Определенно, это гораздо больше, чем моя мама знала о работе своего тела, когда у нее стали появляться дети в начале 1970-х. Однако эти происходящие преимущественно ниже шеи и относящиеся непосредственно к беременности перемены только часть общей картины. Мощные гормональные колебания, которые сопровождают появление ребенка и являются наиболее серьезными из всех, что человеку приходится испытывать за свою жизнь, происходят еще и в мозге. Они действуют как нейромедиаторы: регулируют производство других нейрохимических веществ, которые влияют на способы соединения нейронов и запускают целый каскад эффектов, которые со временем распространяются все шире и длятся долгое время. Этот гормональный шторм подобен атмосферному фронту, который проходит, оставляя за собой все еще меняющийся пейзаж. В строго метафорическом смысле гормоны смягчают мозг, чтобы он смог переплавиться в нечто новое. В буквальном смысле они делают мозг пластичнее и отзывчивее по отношению к окружающему миру, который теперь включает еще и ребенка.

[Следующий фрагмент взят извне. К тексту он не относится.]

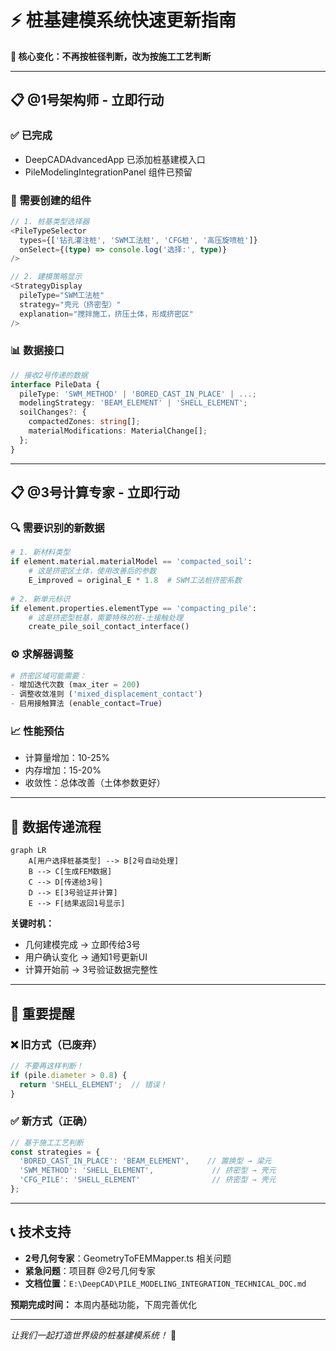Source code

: # ⚡ 桩基建模系统快速更新指南

**🎯 核心变化：不再按桩径判断，改为按施工工艺判断**

---

## 📋 @1号架构师 - 立即行动

### ✅ 已完成
- DeepCADAdvancedApp 已添加桩基建模入口
- PileModelingIntegrationPanel 组件已预留

### 🔧 需要创建的组件

```typescript
// 1. 桩基类型选择器
<PileTypeSelector 
  types={['钻孔灌注桩', 'SWM工法桩', 'CFG桩', '高压旋喷桩']}
  onSelect={(type) => console.log('选择:', type)}
/>

// 2. 建模策略显示
<StrategyDisplay 
  pileType="SWM工法桩" 
  strategy="壳元（挤密型）"
  explanation="搅拌施工，挤压土体，形成挤密区"
/>
```

### 📊 数据接口
```typescript
// 接收2号传递的数据
interface PileData {
  pileType: 'SWM_METHOD' | 'BORED_CAST_IN_PLACE' | ...;
  modelingStrategy: 'BEAM_ELEMENT' | 'SHELL_ELEMENT';
  soilChanges?: {
    compactedZones: string[];
    materialModifications: MaterialChange[];
  };
}
```

---

## 📋 @3号计算专家 - 立即行动  

### 🔍 需要识别的新数据

```python
# 1. 新材料类型
if element.material.materialModel == 'compacted_soil':
    # 这是挤密区土体，使用改善后的参数
    E_improved = original_E * 1.8  # SWM工法桩挤密系数
    
# 2. 新单元标识  
if element.properties.elementType == 'compacting_pile':
    # 这是挤密型桩基，需要特殊的桩-土接触处理
    create_pile_soil_contact_interface()
```

### ⚙️ 求解器调整
```python
# 挤密区域可能需要：
- 增加迭代次数 (max_iter = 200)
- 调整收敛准则 ('mixed_displacement_contact')  
- 启用接触算法 (enable_contact=True)
```

### 📈 性能预估
- 计算量增加：10-25%
- 内存增加：15-20%  
- 收敛性：总体改善（土体参数更好）

---

## 🔄 数据传递流程

```mermaid
graph LR
    A[用户选择桩基类型] --> B[2号自动处理]
    B --> C[生成FEM数据]
    C --> D[传递给3号]
    D --> E[3号验证并计算]
    E --> F[结果返回1号显示]
```

**关键时机：**
- 几何建模完成 → 立即传给3号
- 用户确认变化 → 通知1号更新UI
- 计算开始前 → 3号验证数据完整性

---

## 🚨 重要提醒

### ❌ 旧方式（已废弃）
```typescript
// 不要再这样判断！
if (pile.diameter > 0.8) {
  return 'SHELL_ELEMENT';  // 错误！
}
```

### ✅ 新方式（正确）
```typescript  
// 基于施工工艺判断
const strategies = {
  'BORED_CAST_IN_PLACE': 'BEAM_ELEMENT',    // 置换型 → 梁元
  'SWM_METHOD': 'SHELL_ELEMENT',             // 挤密型 → 壳元
  'CFG_PILE': 'SHELL_ELEMENT'                // 挤密型 → 壳元
};
```

---

## 📞 技术支持

- **2号几何专家**：GeometryToFEMMapper.ts 相关问题
- **紧急问题**：项目群 @2号几何专家
- **文档位置**：`E:\DeepCAD\PILE_MODELING_INTEGRATION_TECHNICAL_DOC.md`

**预期完成时间：** 本周内基础功能，下周完善优化

---
*让我们一起打造世界级的桩基建模系统！* 🚀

Эксперименты с лабораторными грызунами ясно показывают, как гормональный всплеск во время беременности и родов влияет на мозг. Эстроген и прогестерон действуют, согласуясь друг с другом, а также с окситоцином и пролактином, — ни один гормон не способен сделать всю работу в одиночку, — чтобы настроить чувствительность крысы-матери к сигналам ее детенышей. Так возникает то, что Элисон Флеминг и ее коллеги Джозеф Лонштейн и Фредерик Леви называют «состоянием максимальной чуткости». Эта чуткость формируется еще до рождения потомства, в то время как прежнее стремление избегать детенышей крыс заменяется на симпатию к ним. Если выражаться по-детски, можно сказать, что гормоны включают в мозге режим «ушки на макушке», настраивая восприятие крысы-матери на определенные сигналы от ее детенышей и побуждая ее отвечать на них, меняя свое поведение.